Problem requirements
Every line holding "arabic" should be copied from the records below.

Records provided
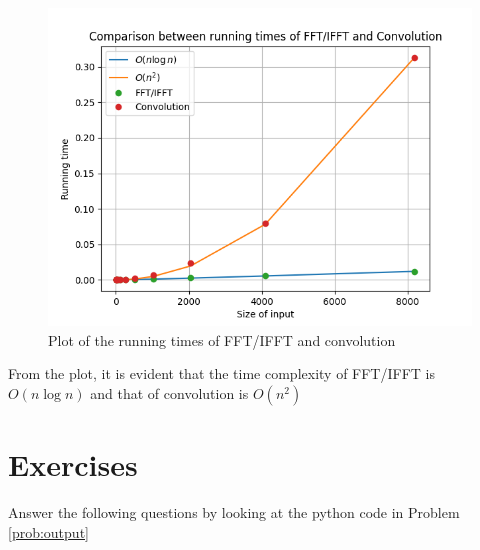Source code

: \documentclass[journal,12pt,twocolumn]{IEEEtran}
\numberwithin{equation}{section}
\renewcommand\thesection{\arabic{section}}
\begin{document}
\begin{enumerate}[label=\thesection.\arabic*]
	\begin{figure}[!ht]
		\centering
		\includegraphics[width=\columnwidth]{./figs/7.14.png}
		\caption{Plot of the running times of FFT/IFFT and convolution}
		\label{fig-7.14}	
	\end{figure}
	
	From the plot, it is evident that the time complexity of FFT/IFFT is $O(n \log n)$ and that of convolution is $O(n^2)$
	
	
	\end{enumerate}
	
	\section{Exercises}
	Answer the following questions by looking at the python code in Problem \ref{prob:output}
	
\end{document}
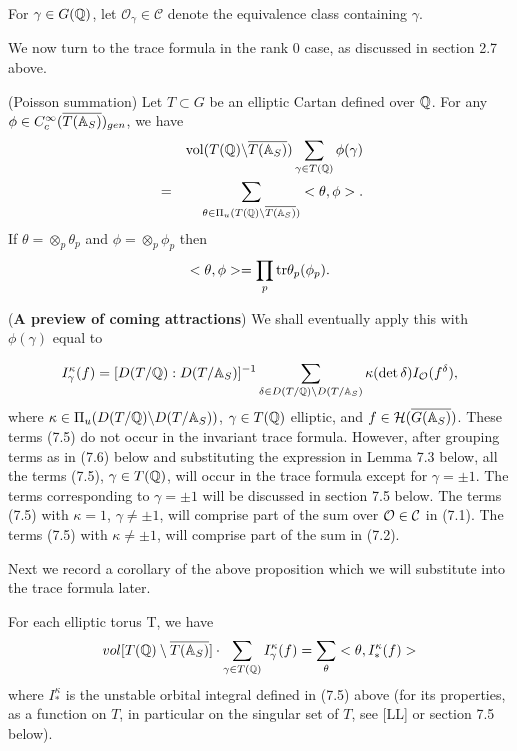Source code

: For $\gamma \in G(\qqq )$, let
${\mathcal{O}}_\gamma \in {\mathcal{C}}$ denote
the equivalence class containing $\gamma $. 

We now turn to the trace formula in the rank $0$ case, as discussed in
section 2.7 above.

\begin{proposition} (Poisson summation)
Let $T\subset G$ be an elliptic Cartan defined over $\qqq $. For any
$\phi \in C_c^\infty (\overline{T(\aaa _S)})_{gen}$, we have 
\begin{eqnarray*}
&&{\mathrm{vol}}(T(\qqq )\backslash \overline{T(\aaa _S)})
\sum_{\gamma \in T(\qqq )}\phi (\gamma ) \\
&=&\sum_{\theta \in \Pi _u(T(\qqq )\backslash \overline{T(\aaa _S)})}
<\theta,\phi>.
\end{eqnarray*}
If $\theta =\otimes _p\theta _p$ and $\phi=\otimes _p \phi_p$ then 
\[
<\theta ,\phi>=\prod_p{\rm tr}\theta _p(\phi_p).
\]
\end{proposition}

\begin{remark}
({\bf A preview of coming attractions})
We shall eventually apply this with $\phi (\gamma )$ equal to

\begin{equation}
I_\gamma ^\kappa (f)=
[D(T/\qqq ): D(T/\aaa _S)]^{-1}
\sum_{\delta\in
D(T/\qqq )\backslash D(T/\aaa _S)}
\kappa (\det \delta)I_{\cal{O}}(f^\delta),
\end{equation}
where $\kappa \in \Pi _u(D(T/\qqq )\backslash D(T/\aaa _S))$,
$\gamma\in T(\qqq )$ elliptic, and
$f\in {\cal H}(\overline{G(\aaa _S)})$.
These terms (7.5) do not occur in the invariant trace formula.
However, after grouping terms as in (7.6) below and substituting
the expression in Lemma 7.3 below, all the terms (7.5),
$\gamma\in T(\qqq )$, will occur in the trace formula
except for $\gamma =\pm 1$. The terms corresponding to
$\gamma =\pm 1$ will be discussed in section 7.5 below.
The terms (7.5) with $\kappa = 1$, $\gamma\not= \pm 1$,
will comprise part of the sum over
${\cal{O}}\in {\cal{C}}$ in (7.1). The
terms (7.5) with $\kappa \not= \pm 1$,
will comprise part of the sum in (7.2).  
\end{remark}

Next we record a corollary of the above proposition 
which we will substitute into the trace formula later.

\begin{corollary}
For each elliptic torus T, we have 
\[
vol[T(\qqq )\setminus \overline{T(\aaa _S)}]\cdot
\sum_{\gamma \in T({\Bbb Q})}
I_\gamma ^\kappa (f)=\sum_\theta <\theta ,I_{*}^\kappa (f)>
\]
where $I_{*}^\kappa $ is the unstable orbital integral defined in (7.5)
above (for its properties, as a function on $T$, in particular on the
singular set of $T$, see [LL] or section 7.5 below).
\end{corollary}

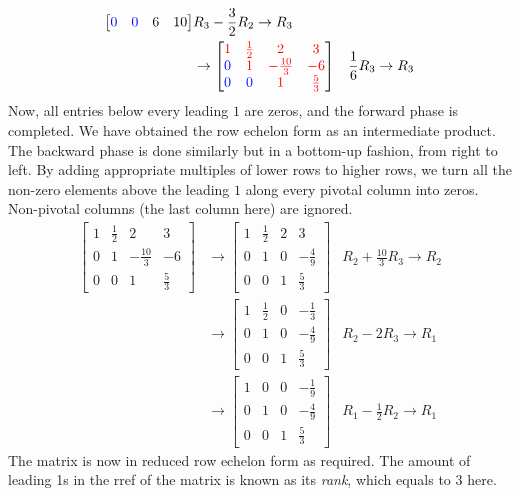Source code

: \begin{solution}
\begin{align*}
\begin{bmatrix}
\textcolor{blue}{0} & \textcolor{blue}{0} & 6 & 10
\end{bmatrix}
& R_3-\frac{3}{2}R_2 \to R_3 \\
&\to
\begin{bmatrix}
\textcolor{red}{1} & \textcolor{red}{\frac{1}{2}} & \textcolor{red}{2} & \textcolor{red}{3} \\
\textcolor{blue}{0} & \textcolor{red}{1} & \textcolor{red}{-\frac{10}{3}} & \textcolor{red}{-6} \\
\textcolor{blue}{0} & \textcolor{blue}{0} & \textcolor{red}{1} & \textcolor{red}{\frac{5}{3}}
\end{bmatrix}
& \frac{1}{6}R_3 \to R_3 
\end{align*}
Now, all entries below every leading $1$ are zeros, and the forward phase is completed. We have obtained the row echelon form as an intermediate product. The backward phase is done similarly but in a bottom-up fashion, from right to left. By adding appropriate multiples of lower rows to higher rows, we turn all the non-zero elements above the leading $1$ along every pivotal column into zeros. Non-pivotal columns (the last column here) are ignored.
\begin{align*}
\begin{bmatrix}
1 & \frac{1}{2} & 2 & 3 \\
0 & 1 & -\frac{10}{3} & -6 \\
0 & 0 & 1 & \frac{5}{3}
\end{bmatrix} 
&\to
\begin{bmatrix}
1 & \frac{1}{2} & 2 & 3 \\
0 & 1 & 0 & -\frac{4}{9} \\
0 & 0 & 1 & \frac{5}{3}
\end{bmatrix} 
& R_2 + \frac{10}{3}R_3 \to R_2 \\
&\to
\begin{bmatrix}
1 & \frac{1}{2} & 0 & -\frac{1}{3} \\
0 & 1 & 0 & -\frac{4}{9} \\
0 & 0 & 1 & \frac{5}{3}
\end{bmatrix} 
& R_2 - 2R_3 \to R_1 \\
&\to
\begin{bmatrix}
1 & 0 & 0 & -\frac{1}{9} \\
0 & 1 & 0 & -\frac{4}{9} \\
0 & 0 & 1 & \frac{5}{3}
\end{bmatrix} 
& R_1 - \frac{1}{2}R_2 \to R_1
\end{align*}
The matrix is now in reduced row echelon form as required. The amount of leading 1s in the rref of the matrix is known as its \textit{rank}, which equals to $3$ here.
\end{solution}
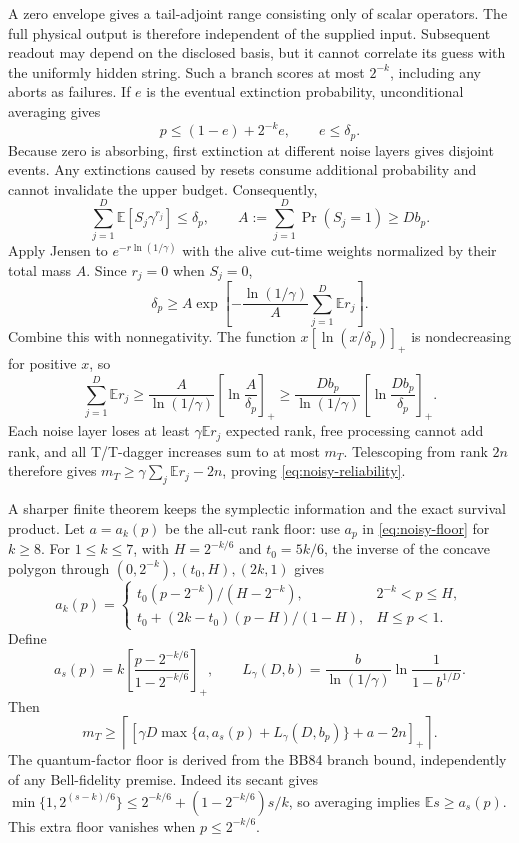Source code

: \documentclass[11pt,a4paper]{article}
\newcommand{\E}{\mathbb E}
\begin{document}
A zero envelope gives a tail-adjoint range consisting only of scalar operators. The full physical output is therefore independent of the supplied input. Subsequent readout may depend on the disclosed basis, but it cannot correlate its guess with the uniformly hidden string. Such a branch scores at most $2^{-k}$, including any aborts as failures. If $e$ is the eventual extinction probability, unconditional averaging gives
\[
p\le(1-e)+2^{-k}e,\qquad e\le\delta_p.
\]
Because zero is absorbing, first extinction at different noise layers gives disjoint events. Any extinctions caused by resets consume additional probability and cannot invalidate the upper budget. Consequently,
\[
\sum_{j=1}^D\E[S_j\gamma^{r_j}]\le\delta_p,
\qquad A:=\sum_{j=1}^D\Pr(S_j=1)\ge D b_p.
\]
Apply Jensen to $e^{-r\ln(1/\gamma)}$ with the alive cut-time weights normalized by their total mass $A$. Since $r_j=0$ when $S_j=0$,
\[
\delta_p\ge A\exp\!\left[-\frac{\ln(1/\gamma)}{A}
\sum_{j=1}^D\E r_j\right].
\]
Combine this with nonnegativity. The function $x[\ln(x/\delta_p)]_+$ is nondecreasing for positive $x$, so
\[
\sum_{j=1}^D\E r_j\ge
\frac{A}{\ln(1/\gamma)}\left[\ln\frac{A}{\delta_p}\right]_+
\ge\frac{D b_p}{\ln(1/\gamma)}
\left[\ln\frac{D b_p}{\delta_p}\right]_+.
\]
Each noise layer loses at least $\gamma\E r_j$ expected rank, free processing cannot add rank, and all T/T-dagger increases sum to at most $m_T$. Telescoping from rank $2n$ therefore gives $m_T\ge\gamma\sum_j\E r_j-2n$, proving \eqref{eq:noisy-reliability}.

A sharper finite theorem keeps the symplectic information and the exact survival product. Let $a=a_k(p)$ be the all-cut rank floor: use $a_p$ in \eqref{eq:noisy-floor} for $k\ge8$. For $1\le k\le7$, with $H=2^{-k/6}$ and $t_0=5k/6$, the inverse of the concave polygon through $(0,2^{-k}),(t_0,H),(2k,1)$ gives
\[
a_k(p)=\begin{cases}
t_0(p-2^{-k})/(H-2^{-k}),&2^{-k}<p\le H,\\
t_0+(2k-t_0)(p-H)/(1-H),&H\le p<1.
\end{cases}
\]
Define
\[
a_s(p)=k\left[\frac{p-2^{-k/6}}{1-2^{-k/6}}\right]_+,\qquad
L_\gamma(D,b)=\frac{b}{\ln(1/\gamma)}\ln\frac1{1-b^{1/D}}.
\]
Then
\begin{equation}
\boxed{m_T\ge\left\lceil\left[
\gamma D\max\{a,a_s(p)+L_\gamma(D,b_p)\}+a-2n
\right]_+\right\rceil.}
\label{eq:noisy-reliability-sharp}
\end{equation}
The quantum-factor floor is derived from the BB84 branch bound, independently of any Bell-fidelity premise. Indeed its secant gives
$\min\{1,2^{(s-k)/6}\}\le2^{-k/6}+(1-2^{-k/6})s/k$, so averaging implies $\E s\ge a_s(p)$. This extra floor vanishes when $p\le2^{-k/6}$.
\end{document}
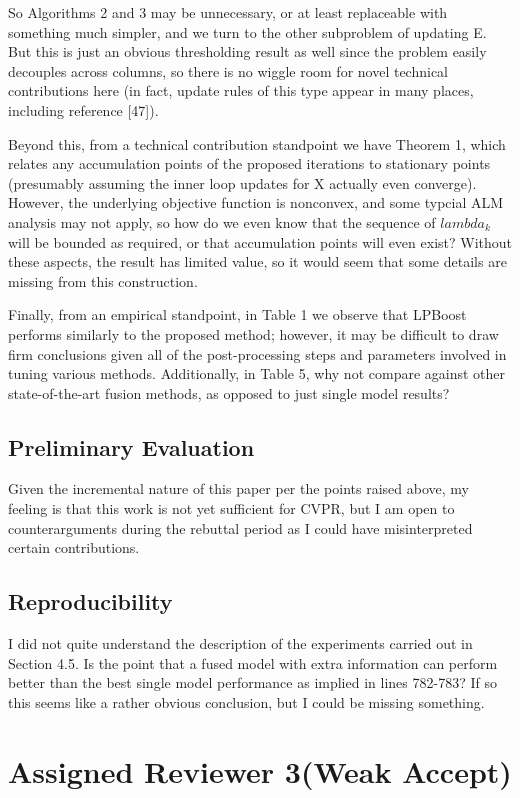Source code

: \documentclass[letterpaper]{article}
\begin{document}
So Algorithms 2 and 3 may be unnecessary, or at least replaceable with something much simpler, and we turn to the other subproblem of updating E. But this is just an obvious thresholding result as well since the problem easily decouples across columns, so there is no wiggle room for novel technical contributions here (in fact, update rules of this type appear in many places, including reference [47]).

Beyond this, from a technical contribution standpoint we have Theorem 1, which relates any accumulation points of the proposed iterations to stationary points (presumably assuming the inner loop updates for X actually even converge). However, the underlying objective function is nonconvex, and some typcial ALM analysis may not apply, so how do we even know that the sequence of $lambda_k$ will be bounded as required, or that accumulation points will even exist? Without these aspects, the result has limited value, so it would seem that some details are missing from this construction.

Finally, from an empirical standpoint, in Table 1 we observe that LPBoost performs similarly to the proposed method; however, it may be difficult to draw firm conclusions given all of the post-processing steps and parameters involved in tuning various methods. Additionally, in Table 5, why not compare against other state-of-the-art fusion methods, as opposed to just single model results?

\subsection{Preliminary Evaluation}
Given the incremental nature of this paper per the points raised above, my feeling is that this work is not yet sufficient for CVPR, but I am open to counterarguments during the rebuttal period as I could have misinterpreted certain contributions.

\subsection{Reproducibility}
I did not quite understand the description of the experiments carried out in Section 4.5. Is the point that a fused model with extra information can perform better than the best single model performance as implied in lines 782-783? If so this seems like a rather obvious conclusion, but I could be missing something.

\section{Assigned Reviewer 3(Weak Accept)}
\end{document}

Task result
\renewcommand\thesection{\arabic{section}}
\begin{enumerate}[label=\thesection.\arabic*]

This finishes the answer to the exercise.